The enthusiasm for video games and gaming shows no signs of fading. Industry data shows that global stock market growth for the games sector was up 3.6 per cent last week. Even the more modest indicator from Morgan Stanley (the MSCI World) Index showed growth for the week of 1 per cent.

But there could be bad news ahead. Investment bank Exane/BNPP says that Toshiba has warned that a continued shortage of semi-conductor chips will affect console makers.

Also affecting the sector is news that China’s JD.com is withdrawing sales of 87 games including Activision-Blizzard’s Call of Duty and Nintendo’s Animal Crossing: New Horizon because they were not approved for sale.

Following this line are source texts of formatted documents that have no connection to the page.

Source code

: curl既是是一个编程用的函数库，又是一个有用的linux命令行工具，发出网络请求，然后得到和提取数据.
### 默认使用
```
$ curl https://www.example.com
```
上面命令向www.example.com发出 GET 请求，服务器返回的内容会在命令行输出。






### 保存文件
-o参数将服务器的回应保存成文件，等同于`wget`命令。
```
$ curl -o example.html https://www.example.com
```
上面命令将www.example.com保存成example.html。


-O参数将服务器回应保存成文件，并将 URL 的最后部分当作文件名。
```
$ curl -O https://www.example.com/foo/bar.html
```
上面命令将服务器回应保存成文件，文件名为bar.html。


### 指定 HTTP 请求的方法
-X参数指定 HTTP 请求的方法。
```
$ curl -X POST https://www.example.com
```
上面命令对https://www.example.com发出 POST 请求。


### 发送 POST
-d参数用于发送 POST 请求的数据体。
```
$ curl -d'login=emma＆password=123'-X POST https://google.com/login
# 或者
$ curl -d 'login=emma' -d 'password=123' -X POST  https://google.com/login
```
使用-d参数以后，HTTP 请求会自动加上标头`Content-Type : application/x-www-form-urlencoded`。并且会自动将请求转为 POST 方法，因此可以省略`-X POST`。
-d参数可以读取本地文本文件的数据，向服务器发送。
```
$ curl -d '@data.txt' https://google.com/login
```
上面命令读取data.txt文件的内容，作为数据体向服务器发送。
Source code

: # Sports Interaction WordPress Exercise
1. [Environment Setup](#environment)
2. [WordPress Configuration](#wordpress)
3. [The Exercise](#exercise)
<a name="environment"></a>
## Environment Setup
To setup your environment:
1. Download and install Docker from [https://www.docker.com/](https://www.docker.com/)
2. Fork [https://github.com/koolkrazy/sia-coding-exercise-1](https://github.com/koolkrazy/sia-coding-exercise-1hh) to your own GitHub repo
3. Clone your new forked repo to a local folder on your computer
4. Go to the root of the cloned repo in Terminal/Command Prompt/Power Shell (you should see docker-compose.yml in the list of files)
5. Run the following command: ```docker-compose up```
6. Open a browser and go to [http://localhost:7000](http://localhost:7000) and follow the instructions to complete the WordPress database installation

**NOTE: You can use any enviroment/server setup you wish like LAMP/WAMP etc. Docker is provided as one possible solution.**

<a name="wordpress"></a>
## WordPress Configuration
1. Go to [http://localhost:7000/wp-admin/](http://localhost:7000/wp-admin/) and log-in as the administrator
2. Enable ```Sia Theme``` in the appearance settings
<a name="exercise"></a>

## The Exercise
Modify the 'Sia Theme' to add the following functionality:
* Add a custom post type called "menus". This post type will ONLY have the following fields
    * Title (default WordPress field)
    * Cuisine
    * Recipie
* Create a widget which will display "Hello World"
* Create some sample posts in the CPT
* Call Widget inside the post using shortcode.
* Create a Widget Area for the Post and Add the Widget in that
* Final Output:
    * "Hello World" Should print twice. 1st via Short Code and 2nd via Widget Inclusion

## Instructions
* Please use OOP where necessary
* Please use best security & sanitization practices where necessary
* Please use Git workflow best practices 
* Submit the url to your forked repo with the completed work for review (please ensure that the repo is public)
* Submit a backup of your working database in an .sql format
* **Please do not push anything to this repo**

The bank says that JD.com, one of China’s largest e-commerce platforms which also hosts third-party sellers, issued the notice on September 2nd. The games can no longer be sold on JD.com’s marketplace, and the company will manage this closely, it said, adding it planned to apply “high pressure” on the issue.

The bank suggests that while it is – as yet – unclear what has prompted the clamp-down, it would appear that new rules issued by Chinese regulators restricting young people under the age of 18 from playing online games more than three hours a week to curb gaming addictions.

Video games need approval from Chinese regulators before they are able to be sold in the world’s largest video games market. However, players can sometimes get titles on the grey market via third-party sellers on e-commerce platforms, says Exane/BNPP.

The bank’s report adds: “Chinese authorities’ restriction on video game has been escalating in recent weeks with new measures to curb youth gamers video game use. We don’t have official data but we doubt unapproved games represent material net booking contribution for any of major Western publishers. Most of the revenues generated come from approved games which are operated by local partners (Tencent or Netease most of the time). While the financial impact will likely be very limited, it weights once again on sentiment.”